How to complete this task | Drop the pictures and repeat the remaining data exactly.

::::

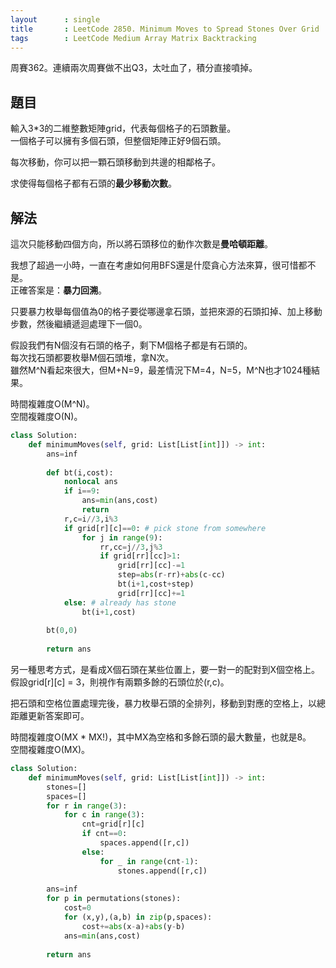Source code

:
 ```yaml
---
layout      : single
title       : LeetCode 2850. Minimum Moves to Spread Stones Over Grid
tags        : LeetCode Medium Array Matrix Backtracking
---
```

周賽362。連續兩次周賽做不出Q3，太吐血了，積分直接噴掉。  

## 題目

輸入3\*3的二維整數矩陣grid，代表每個格子的石頭數量。  
一個格子可以擁有多個石頭，但整個矩陣正好9個石頭。  

每次移動，你可以把一顆石頭移動到共邊的相鄰格子。  

求使得每個格子都有石頭的**最少移動次數**。  

## 解法

這次只能移動四個方向，所以將石頭移位的動作次數是**曼哈頓距離**。  

我想了超過一小時，一直在考慮如何用BFS還是什麼貪心方法來算，很可惜都不是。  
正確答案是：**暴力回溯**。  

只要暴力枚舉每個值為0的格子要從哪邊拿石頭，並把來源的石頭扣掉、加上移動步數，然後繼續遞迴處理下一個0。  

假設我們有N個沒有石頭的格子，剩下M個格子都是有石頭的。  
每次找石頭都要枚舉M個石頭堆，拿N次。  
雖然M^N看起來很大，但M+N=9，最差情況下M=4，N=5，M^N也才1024種結果。  

時間複雜度O(M^N)。  
空間複雜度O(N)。  

```python
class Solution:
    def minimumMoves(self, grid: List[List[int]]) -> int:
        ans=inf
        
        def bt(i,cost):
            nonlocal ans
            if i==9:
                ans=min(ans,cost)
                return 
            r,c=i//3,i%3
            if grid[r][c]==0: # pick stone from somewhere
                for j in range(9):
                    rr,cc=j//3,j%3
                    if grid[rr][cc]>1:
                        grid[rr][cc]-=1
                        step=abs(r-rr)+abs(c-cc)
                        bt(i+1,cost+step)
                        grid[rr][cc]+=1
            else: # already has stone
                bt(i+1,cost)
        
        bt(0,0)
        
        return ans
```

另一種思考方式，是看成X個石頭在某些位置上，要一對一的配對到X個空格上。  
假設grid[r][c] = 3，則視作有兩顆多餘的石頭位於(r,c)。  

把石頭和空格位置處理完後，暴力枚舉石頭的全排列，移動到對應的空格上，以總距離更新答案即可。  

時間複雜度O(MX \* MX!)，其中MX為空格和多餘石頭的最大數量，也就是8。  
空間複雜度O(MX)。  

```python
class Solution:
    def minimumMoves(self, grid: List[List[int]]) -> int:
        stones=[]
        spaces=[]
        for r in range(3):
            for c in range(3):
                cnt=grid[r][c]
                if cnt==0:
                    spaces.append([r,c])
                else:
                    for _ in range(cnt-1):
                        stones.append([r,c])
                
        ans=inf
        for p in permutations(stones):
            cost=0
            for (x,y),(a,b) in zip(p,spaces):
                cost+=abs(x-a)+abs(y-b)
            ans=min(ans,cost)
        
        return ans
```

::::

Written answer |
Source code

:
 ```yaml
---
layout      : single
title       : LeetCode 2850. Minimum Moves to Spread Stones Over Grid
tags        : LeetCode Medium Array Matrix Backtracking
---
```

周賽362。連續兩次周賽做不出Q3，太吐血了，積分直接噴掉。  

## 題目

輸入3\*3的二維整數矩陣grid，代表每個格子的石頭數量。  
一個格子可以擁有多個石頭，但整個矩陣正好9個石頭。  

每次移動，你可以把一顆石頭移動到共邊的相鄰格子。  

求使得每個格子都有石頭的**最少移動次數**。  

## 解法

這次只能移動四個方向，所以將石頭移位的動作次數是**曼哈頓距離**。  

我想了超過一小時，一直在考慮如何用BFS還是什麼貪心方法來算，很可惜都不是。  
正確答案是：**暴力回溯**。  

只要暴力枚舉每個值為0的格子要從哪邊拿石頭，並把來源的石頭扣掉、加上移動步數，然後繼續遞迴處理下一個0。  

假設我們有N個沒有石頭的格子，剩下M個格子都是有石頭的。  
每次找石頭都要枚舉M個石頭堆，拿N次。  
雖然M^N看起來很大，但M+N=9，最差情況下M=4，N=5，M^N也才1024種結果。  

時間複雜度O(M^N)。  
空間複雜度O(N)。  

```python
class Solution:
    def minimumMoves(self, grid: List[List[int]]) -> int:
        ans=inf
        
        def bt(i,cost):
            nonlocal ans
            if i==9:
                ans=min(ans,cost)
                return 
            r,c=i//3,i%3
            if grid[r][c]==0: # pick stone from somewhere
                for j in range(9):
                    rr,cc=j//3,j%3
                    if grid[rr][cc]>1:
                        grid[rr][cc]-=1
                        step=abs(r-rr)+abs(c-cc)
                        bt(i+1,cost+step)
                        grid[rr][cc]+=1
            else: # already has stone
                bt(i+1,cost)
        
        bt(0,0)
        
        return ans
```

另一種思考方式，是看成X個石頭在某些位置上，要一對一的配對到X個空格上。  
假設grid[r][c] = 3，則視作有兩顆多餘的石頭位於(r,c)。  

把石頭和空格位置處理完後，暴力枚舉石頭的全排列，移動到對應的空格上，以總距離更新答案即可。  

時間複雜度O(MX \* MX!)，其中MX為空格和多餘石頭的最大數量，也就是8。  
空間複雜度O(MX)。  

```python
class Solution:
    def minimumMoves(self, grid: List[List[int]]) -> int:
        stones=[]
        spaces=[]
        for r in range(3):
            for c in range(3):
                cnt=grid[r][c]
                if cnt==0:
                    spaces.append([r,c])
                else:
                    for _ in range(cnt-1):
                        stones.append([r,c])
                
        ans=inf
        for p in permutations(stones):
            cost=0
            for (x,y),(a,b) in zip(p,spaces):
                cost+=abs(x-a)+abs(y-b)
            ans=min(ans,cost)
        
        return ans
```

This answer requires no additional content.